Data supplied: Begin

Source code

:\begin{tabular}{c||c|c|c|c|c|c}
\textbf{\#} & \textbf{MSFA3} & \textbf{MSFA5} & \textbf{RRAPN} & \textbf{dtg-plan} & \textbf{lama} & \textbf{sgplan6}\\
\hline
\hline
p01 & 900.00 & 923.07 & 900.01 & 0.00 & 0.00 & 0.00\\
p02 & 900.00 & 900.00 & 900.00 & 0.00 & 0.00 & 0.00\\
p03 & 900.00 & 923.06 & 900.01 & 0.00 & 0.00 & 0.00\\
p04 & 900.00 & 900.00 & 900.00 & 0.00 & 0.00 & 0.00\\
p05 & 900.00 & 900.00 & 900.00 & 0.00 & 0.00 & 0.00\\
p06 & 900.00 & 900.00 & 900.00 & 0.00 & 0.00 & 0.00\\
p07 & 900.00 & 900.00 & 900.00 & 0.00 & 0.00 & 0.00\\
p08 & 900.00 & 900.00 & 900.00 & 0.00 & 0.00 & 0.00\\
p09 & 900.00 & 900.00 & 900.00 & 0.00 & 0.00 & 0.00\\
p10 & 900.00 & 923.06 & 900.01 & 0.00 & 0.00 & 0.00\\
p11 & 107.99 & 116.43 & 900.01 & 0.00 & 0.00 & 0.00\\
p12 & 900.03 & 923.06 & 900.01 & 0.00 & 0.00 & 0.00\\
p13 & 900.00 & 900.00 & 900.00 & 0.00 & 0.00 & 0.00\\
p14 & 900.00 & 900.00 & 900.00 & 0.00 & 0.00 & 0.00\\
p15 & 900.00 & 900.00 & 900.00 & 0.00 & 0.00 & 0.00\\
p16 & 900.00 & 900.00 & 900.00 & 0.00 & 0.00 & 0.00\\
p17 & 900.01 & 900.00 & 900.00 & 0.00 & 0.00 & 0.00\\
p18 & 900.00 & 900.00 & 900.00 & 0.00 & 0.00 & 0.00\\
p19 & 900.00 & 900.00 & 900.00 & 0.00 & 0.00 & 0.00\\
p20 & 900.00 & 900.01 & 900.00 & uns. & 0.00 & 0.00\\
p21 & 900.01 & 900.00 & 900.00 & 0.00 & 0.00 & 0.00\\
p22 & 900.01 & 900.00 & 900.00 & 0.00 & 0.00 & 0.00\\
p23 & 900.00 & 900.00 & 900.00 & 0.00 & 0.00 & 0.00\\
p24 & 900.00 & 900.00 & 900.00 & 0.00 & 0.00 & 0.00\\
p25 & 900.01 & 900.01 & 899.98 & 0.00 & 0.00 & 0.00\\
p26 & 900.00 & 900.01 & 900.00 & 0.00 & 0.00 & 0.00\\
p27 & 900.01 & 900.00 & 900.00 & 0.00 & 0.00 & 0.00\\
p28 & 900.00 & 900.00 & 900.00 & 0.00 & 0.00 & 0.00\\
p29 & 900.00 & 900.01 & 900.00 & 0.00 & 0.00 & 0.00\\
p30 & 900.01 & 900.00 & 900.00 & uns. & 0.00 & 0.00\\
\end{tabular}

Data supplied: End

- **Aim of the exercise**
In the data above, find the line with "p09 & 900.00" and the line with "p28 & 900.00". Retype both, plus every line between them, exactly.

- **Problem solution**
p09 & 900.00 & 900.00 & 900.00 & 0.00 & 0.00 & 0.00\\
p10 & 900.00 & 923.06 & 900.01 & 0.00 & 0.00 & 0.00\\
p11 & 107.99 & 116.43 & 900.01 & 0.00 & 0.00 & 0.00\\
p12 & 900.03 & 923.06 & 900.01 & 0.00 & 0.00 & 0.00\\
p13 & 900.00 & 900.00 & 900.00 & 0.00 & 0.00 & 0.00\\
p14 & 900.00 & 900.00 & 900.00 & 0.00 & 0.00 & 0.00\\
p15 & 900.00 & 900.00 & 900.00 & 0.00 & 0.00 & 0.00\\
p16 & 900.00 & 900.00 & 900.00 & 0.00 & 0.00 & 0.00\\
p17 & 900.01 & 900.00 & 900.00 & 0.00 & 0.00 & 0.00\\
p18 & 900.00 & 900.00 & 900.00 & 0.00 & 0.00 & 0.00\\
p19 & 900.00 & 900.00 & 900.00 & 0.00 & 0.00 & 0.00\\
p20 & 900.00 & 900.01 & 900.00 & uns. & 0.00 & 0.00\\
p21 & 900.01 & 900.00 & 900.00 & 0.00 & 0.00 & 0.00\\
p22 & 900.01 & 900.00 & 900.00 & 0.00 & 0.00 & 0.00\\
p23 & 900.00 & 900.00 & 900.00 & 0.00 & 0.00 & 0.00\\
p24 & 900.00 & 900.00 & 900.00 & 0.00 & 0.00 & 0.00\\
p25 & 900.01 & 900.01 & 899.98 & 0.00 & 0.00 & 0.00\\
p26 & 900.00 & 900.01 & 900.00 & 0.00 & 0.00 & 0.00\\
p27 & 900.01 & 900.00 & 900.00 & 0.00 & 0.00 & 0.00\\
p28 & 900.00 & 900.00 & 900.00 & 0.00 & 0.00 & 0.00\\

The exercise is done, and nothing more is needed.